WORK TASK:
Print out each entry without alteration, and keep the pictures out.

Data extracted from a collection
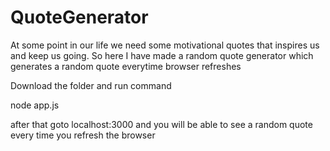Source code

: # QuoteGenerator
At some point in our life we need some motivational quotes that inspires us and keep us going. So here I have made a random quote generator which generates a random quote everytime browser refreshes

Download the folder and run command

node app.js

after that goto localhost:3000 and you will be able to see a random quote every time you refresh the browser
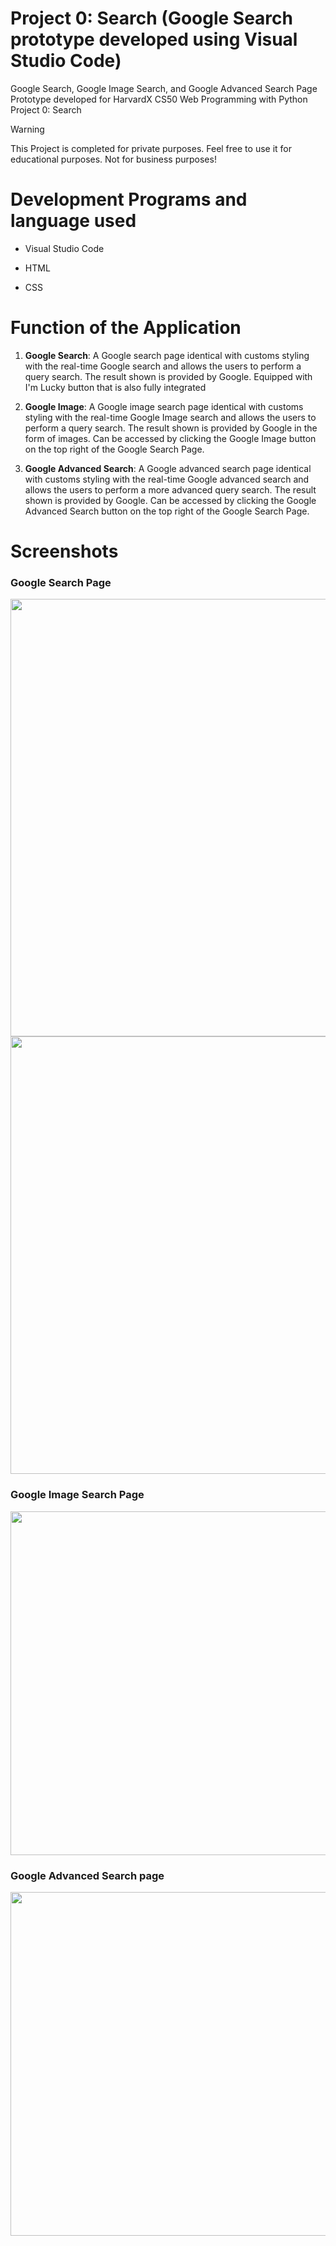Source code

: # Project 0: Search (Google Search prototype developed using Visual Studio Code) 
Google Search, Google Image Search, and Google Advanced Search Page Prototype developed for HarvardX CS50 Web Programming with Python Project 0: Search

> [!WARNING]
> This Project is completed for private purposes. Feel free to use it for educational purposes. Not for business purposes!

# Development Programs and language used

- Visual Studio Code
* HTML
+ CSS

# Function of the Application

1. **Google Search**: A Google search page identical with customs styling with the real-time Google search and allows the users to perform a query search. The result shown is provided by Google. Equipped with I'm Lucky button that is also fully integrated

2. **Google Image**: A Google image search page identical with customs styling with the real-time Google Image search and allows the users to perform a query search. The result shown is provided by Google in the form of images. Can be accessed by clicking the Google Image button on the top right of the Google Search Page.

3. **Google Advanced Search**: A Google advanced search page identical with customs styling with the real-time Google advanced search and allows the users to perform a more advanced query search. The result shown is provided by Google. Can be accessed by clicking the Google Advanced Search button on the top right of the Google Search Page.

# Screenshots

### Google Search Page
<img src="https://github.com/Amirularif/Project0/assets/57553676/e64123ce-dd1f-46c7-88fb-385a5d6e973f" width="700" height=auto>
<img src="https://github.com/Amirularif/Project0/assets/57553676/d7f56d15-f317-4f5c-b4b4-4b483cf14d42" width="700" height=auto>


### Google Image Search Page
<img src="https://github.com/Amirularif/Project0/assets/57553676/861e6036-832c-417d-8828-85876944c878" width="550" height=auto>


### Google Advanced Search page
<img src="https://github.com/Amirularif/Project0/assets/57553676/95dab977-a0e7-40ad-8de2-378524575f8a" width="550" height=auto>

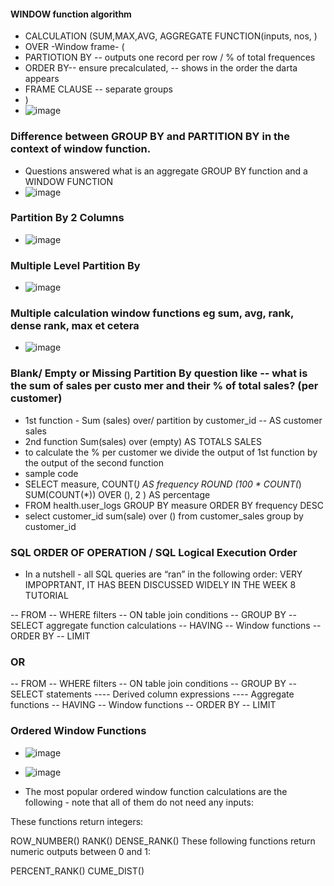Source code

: #### WINDOW function algorithm
- CALCULATION (SUM,MAX,AVG, AGGREGATE FUNCTION(inputs, nos, )
- OVER -Window frame- (
- PARTIOTION BY -- outputs one record per row / % of total frequences
- ORDER BY-- ensure precalculated, -- shows in the order the darta appears
- FRAME CLAUSE -- separate groups
- )
- ![image](https://github.com/samkibe/My-Serious-SQL-encounter-pros-and-cons/assets/25104443/6d806ef4-f967-4361-9ec8-aac1a4e9fe49)


### Difference between GROUP BY and PARTITION BY in the context of window function.
  
- Questions answered what is an aggregate GROUP BY function and a WINDOW FUNCTION
- ![image](https://github.com/samkibe/My-Serious-SQL-encounter-pros-and-cons/assets/25104443/8676cdcf-0518-4464-a081-df15144f10e8)

###  Partition By 2 Columns
-  ![image](https://github.com/samkibe/My-Serious-SQL-encounter-pros-and-cons/assets/25104443/7032fb44-e020-4da8-97be-07d8c4382696)

###  Multiple Level Partition By
- ![image](https://github.com/samkibe/My-Serious-SQL-encounter-pros-and-cons/assets/25104443/78399f31-1cc6-4471-a002-1759fc97b694)
  
### Multiple calculation window functions eg sum, avg, rank, dense rank, max et cetera
- ![image](https://github.com/samkibe/My-Serious-SQL-encounter-pros-and-cons/assets/25104443/20da3c4c-7ab7-4a5c-861a-47063ef43211)

### Blank/ Empty or Missing Partition By question like -- what is the sum of sales per custo mer and their % of total sales? (per customer)
- 1st function - Sum (sales) over/ partition by customer_id -- AS customer sales
- 2nd function Sum(sales) over (empty) AS TOTALS SALES
- to calculate the % per customer we divide the output of 1st function by the output of the second function
- sample code
- SELECT measure, COUNT(*) AS frequency ROUND (100 * COUNT(*) SUM(COUNT(*)) OVER (),  2  ) AS percentage
- FROM health.user_logs GROUP BY measure ORDER BY frequency DESC
- select customer_id sum(sale) over () from customer_sales group by customer_id
  
### SQL ORDER OF OPERATION / SQL Logical Execution Order

- In a nutshell - all SQL queries are “ran” in the following order: VERY IMPOPRTANT, IT HAS BEEN DISCUSSED WIDELY IN THE WEEK 8 TUTORIAL

-- FROM
-- WHERE filters
-- ON table join conditions
-- GROUP BY
-- SELECT aggregate function calculations
-- HAVING
-- Window functions
-- ORDER BY
-- LIMIT
### OR 
-- FROM
-- WHERE filters
-- ON table join conditions
-- GROUP BY
-- SELECT statements
---- Derived column expressions
---- Aggregate functions
-- HAVING
-- Window functions
-- ORDER BY
-- LIMIT
### Ordered Window Functions
-  ![image](https://github.com/samkibe/My-Serious-SQL-encounter-pros-and-cons/assets/25104443/b0c433eb-807a-4ed4-8127-62c67fa2ca92)

- ![image](https://github.com/samkibe/My-Serious-SQL-encounter-pros-and-cons/assets/25104443/59d39edc-dd0e-4c70-869c-08e5efe1a3e4)

- The most popular ordered window function calculations are the following - note that all of them do not need any inputs:

These functions return integers:

ROW_NUMBER()
RANK()
DENSE_RANK()
These following functions return numeric outputs between 0 and 1:

PERCENT_RANK()
CUME_DIST()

ANSWER FOR THIS EXERCISE:
Source code

: # QuoteGenerator
At some point in our life we need some motivational quotes that inspires us and keep us going. So here I have made a random quote generator which generates a random quote everytime browser refreshes

Download the folder and run command

node app.js

after that goto localhost:3000 and you will be able to see a random quote every time you refresh the browser
Source code

: # Project 0: Search (Google Search prototype developed using Visual Studio Code) 
Google Search, Google Image Search, and Google Advanced Search Page Prototype developed for HarvardX CS50 Web Programming with Python Project 0: Search

> [!WARNING]
> This Project is completed for private purposes. Feel free to use it for educational purposes. Not for business purposes!

# Development Programs and language used

- Visual Studio Code
* HTML
+ CSS

# Function of the Application

1. **Google Search**: A Google search page identical with customs styling with the real-time Google search and allows the users to perform a query search. The result shown is provided by Google. Equipped with I'm Lucky button that is also fully integrated

2. **Google Image**: A Google image search page identical with customs styling with the real-time Google Image search and allows the users to perform a query search. The result shown is provided by Google in the form of images. Can be accessed by clicking the Google Image button on the top right of the Google Search Page.

3. **Google Advanced Search**: A Google advanced search page identical with customs styling with the real-time Google advanced search and allows the users to perform a more advanced query search. The result shown is provided by Google. Can be accessed by clicking the Google Advanced Search button on the top right of the Google Search Page.

# Screenshots

### Google Search Page
<img src="https://github.com/Amirularif/Project0/assets/57553676/e64123ce-dd1f-46c7-88fb-385a5d6e973f" width="700" height=auto>
<img src="https://github.com/Amirularif/Project0/assets/57553676/d7f56d15-f317-4f5c-b4b4-4b483cf14d42" width="700" height=auto>


### Google Image Search Page
<img src="https://github.com/Amirularif/Project0/assets/57553676/861e6036-832c-417d-8828-85876944c878" width="550" height=auto>


### Google Advanced Search page
<img src="https://github.com/Amirularif/Project0/assets/57553676/95dab977-a0e7-40ad-8de2-378524575f8a" width="550" height=auto>

Source code

: #### WINDOW function algorithm
- CALCULATION (SUM,MAX,AVG, AGGREGATE FUNCTION(inputs, nos, )
- OVER -Window frame- (
- PARTIOTION BY -- outputs one record per row / % of total frequences
- ORDER BY-- ensure precalculated, -- shows in the order the darta appears
- FRAME CLAUSE -- separate groups
- )
- ![image](https://github.com/samkibe/My-Serious-SQL-encounter-pros-and-cons/assets/25104443/6d806ef4-f967-4361-9ec8-aac1a4e9fe49)


### Difference between GROUP BY and PARTITION BY in the context of window function.
  
- Questions answered what is an aggregate GROUP BY function and a WINDOW FUNCTION
- ![image](https://github.com/samkibe/My-Serious-SQL-encounter-pros-and-cons/assets/25104443/8676cdcf-0518-4464-a081-df15144f10e8)

###  Partition By 2 Columns
-  ![image](https://github.com/samkibe/My-Serious-SQL-encounter-pros-and-cons/assets/25104443/7032fb44-e020-4da8-97be-07d8c4382696)

###  Multiple Level Partition By
- ![image](https://github.com/samkibe/My-Serious-SQL-encounter-pros-and-cons/assets/25104443/78399f31-1cc6-4471-a002-1759fc97b694)
  
### Multiple calculation window functions eg sum, avg, rank, dense rank, max et cetera
- ![image](https://github.com/samkibe/My-Serious-SQL-encounter-pros-and-cons/assets/25104443/20da3c4c-7ab7-4a5c-861a-47063ef43211)

### Blank/ Empty or Missing Partition By question like -- what is the sum of sales per custo mer and their % of total sales? (per customer)
- 1st function - Sum (sales) over/ partition by customer_id -- AS customer sales
- 2nd function Sum(sales) over (empty) AS TOTALS SALES
- to calculate the % per customer we divide the output of 1st function by the output of the second function
- sample code
- SELECT measure, COUNT(*) AS frequency ROUND (100 * COUNT(*) SUM(COUNT(*)) OVER (),  2  ) AS percentage
- FROM health.user_logs GROUP BY measure ORDER BY frequency DESC
- select customer_id sum(sale) over () from customer_sales group by customer_id
  
### SQL ORDER OF OPERATION / SQL Logical Execution Order

- In a nutshell - all SQL queries are “ran” in the following order: VERY IMPOPRTANT, IT HAS BEEN DISCUSSED WIDELY IN THE WEEK 8 TUTORIAL

-- FROM
-- WHERE filters
-- ON table join conditions
-- GROUP BY
-- SELECT aggregate function calculations
-- HAVING
-- Window functions
-- ORDER BY
-- LIMIT
### OR 
-- FROM
-- WHERE filters
-- ON table join conditions
-- GROUP BY
-- SELECT statements
---- Derived column expressions
---- Aggregate functions
-- HAVING
-- Window functions
-- ORDER BY
-- LIMIT
### Ordered Window Functions
-  ![image](https://github.com/samkibe/My-Serious-SQL-encounter-pros-and-cons/assets/25104443/b0c433eb-807a-4ed4-8127-62c67fa2ca92)

- ![image](https://github.com/samkibe/My-Serious-SQL-encounter-pros-and-cons/assets/25104443/59d39edc-dd0e-4c70-869c-08e5efe1a3e4)

- The most popular ordered window function calculations are the following - note that all of them do not need any inputs:

These functions return integers:

ROW_NUMBER()
RANK()
DENSE_RANK()
These following functions return numeric outputs between 0 and 1:

PERCENT_RANK()
CUME_DIST()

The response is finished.